I ricercatori si sono focalizzati su una classe di leucociti chiamati neutrofili che sono i globuli bianchi più numerosi nel sangue e possiedono un ruolo fondamentale nelle malattie infiammatorie. “È stato scoperto che i neutrofili sono coinvolti nell'induzione della patologia in modelli sperimentali di Alzheimer ed è stata svelata la presenza di neutrofili nel tessuto cerebrale proveniente da autopsie effettuate su pazienti con Alzheimer – spiega Gabriela Constantin -. Lo studio scientifico ha inoltre identificato l'integrina LFA-1 (Leukocyte Function-Associated Antigen-1), una proteina presente sui neutrofili, in grado di mediare l'adesione di questi globuli bianchi alla parete dei vasi sanguigni e la loro successiva migrazione nel cervello. Il blocco terapeutico dell'LFA-1 è stato in grado di ridurre notevolmente la formazione di aggregati di materiale proteico formato da amiloide e tau che caratterizzano la malattia dal punto di vista neuropatologico e di impedire lo sviluppo del deficit cognitivo in modelli sperimentali di malattia di Alzheimer. Di particolare importanza per un’eventuale applicazione clinica è la dimostrazione, in questo studio scientifico, che la terapia di breve durata in grado di interferire con la funzione dei neutrofili ha un effetto benefico prolungato sulle funzioni cognitive se applicata nella fase inziale di malattia. Questo suggerisce che l'intervento terapeutico precoce proposto dal gruppo veronese possa essere molto efficace sulla malattia anche quando somministrato per tempi brevi e quindi con meno possibilità di sviluppo di effetti collaterali”.

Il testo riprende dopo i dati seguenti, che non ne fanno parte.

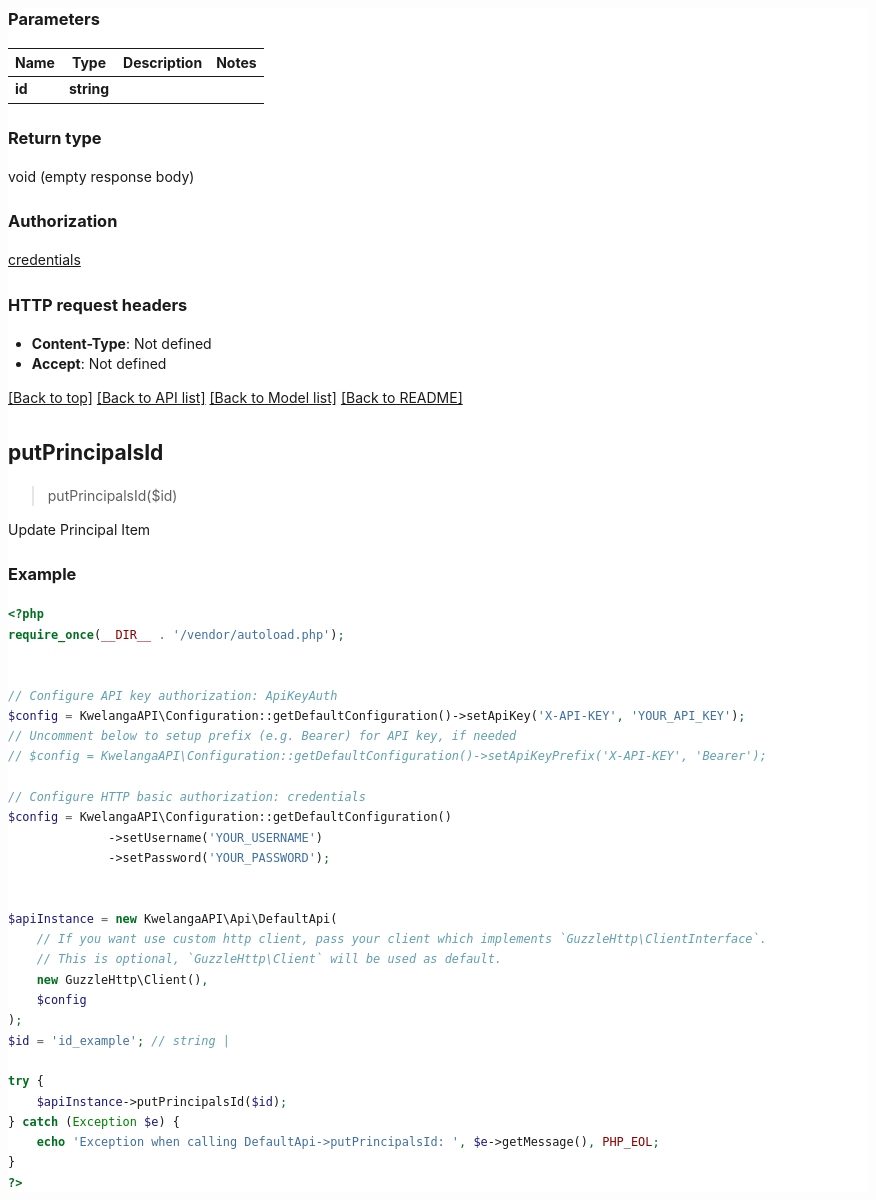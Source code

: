 ### Parameters


Name | Type | Description  | Notes
------------- | ------------- | ------------- | -------------
 **id** | **string**|  |

### Return type

void (empty response body)

### Authorization

[credentials](../../README.md#credentials)

### HTTP request headers

- **Content-Type**: Not defined
- **Accept**: Not defined

[[Back to top]](#) [[Back to API list]](../../README.md#documentation-for-api-endpoints)
[[Back to Model list]](../../README.md#documentation-for-models)
[[Back to README]](../../README.md)


## putPrincipalsId

> putPrincipalsId($id)

Update Principal Item

### Example

```php
<?php
require_once(__DIR__ . '/vendor/autoload.php');


// Configure API key authorization: ApiKeyAuth
$config = KwelangaAPI\Configuration::getDefaultConfiguration()->setApiKey('X-API-KEY', 'YOUR_API_KEY');
// Uncomment below to setup prefix (e.g. Bearer) for API key, if needed
// $config = KwelangaAPI\Configuration::getDefaultConfiguration()->setApiKeyPrefix('X-API-KEY', 'Bearer');

// Configure HTTP basic authorization: credentials
$config = KwelangaAPI\Configuration::getDefaultConfiguration()
              ->setUsername('YOUR_USERNAME')
              ->setPassword('YOUR_PASSWORD');


$apiInstance = new KwelangaAPI\Api\DefaultApi(
    // If you want use custom http client, pass your client which implements `GuzzleHttp\ClientInterface`.
    // This is optional, `GuzzleHttp\Client` will be used as default.
    new GuzzleHttp\Client(),
    $config
);
$id = 'id_example'; // string | 

try {
    $apiInstance->putPrincipalsId($id);
} catch (Exception $e) {
    echo 'Exception when calling DefaultApi->putPrincipalsId: ', $e->getMessage(), PHP_EOL;
}
?>
```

La malattia di Alzheimer è la forma più comune di demenza. Si stima che nel 2030 circa 66 milioni di persone avranno l’Alzheimer e che nel 2050 ci saranno 115 milioni di pazienti con un notevole impatto sociale ed economico. La malattia ha una durata di 3-9 anni e al momento non esiste alcuna cura o terapia in grado di interferire con il suo decorso. La patologia in corso di Alzheimer è caratterizzata dalla presenza di depositi di materiale fibrillare formato da amiloide e proteina tau, perdita di neuroni e alterazione della funzione delle sinapsi dei neuroni che assieme portano a deficit cognitivo e demenza. Recentemente è stato suggerito un ruolo dell'infiammazione e del sistema immunitario nella patogenesi dell'Alzheimer, ma i processi infiammatori che promuovono il processo patologico in corso di questa malattia sono largamente sconosciuti.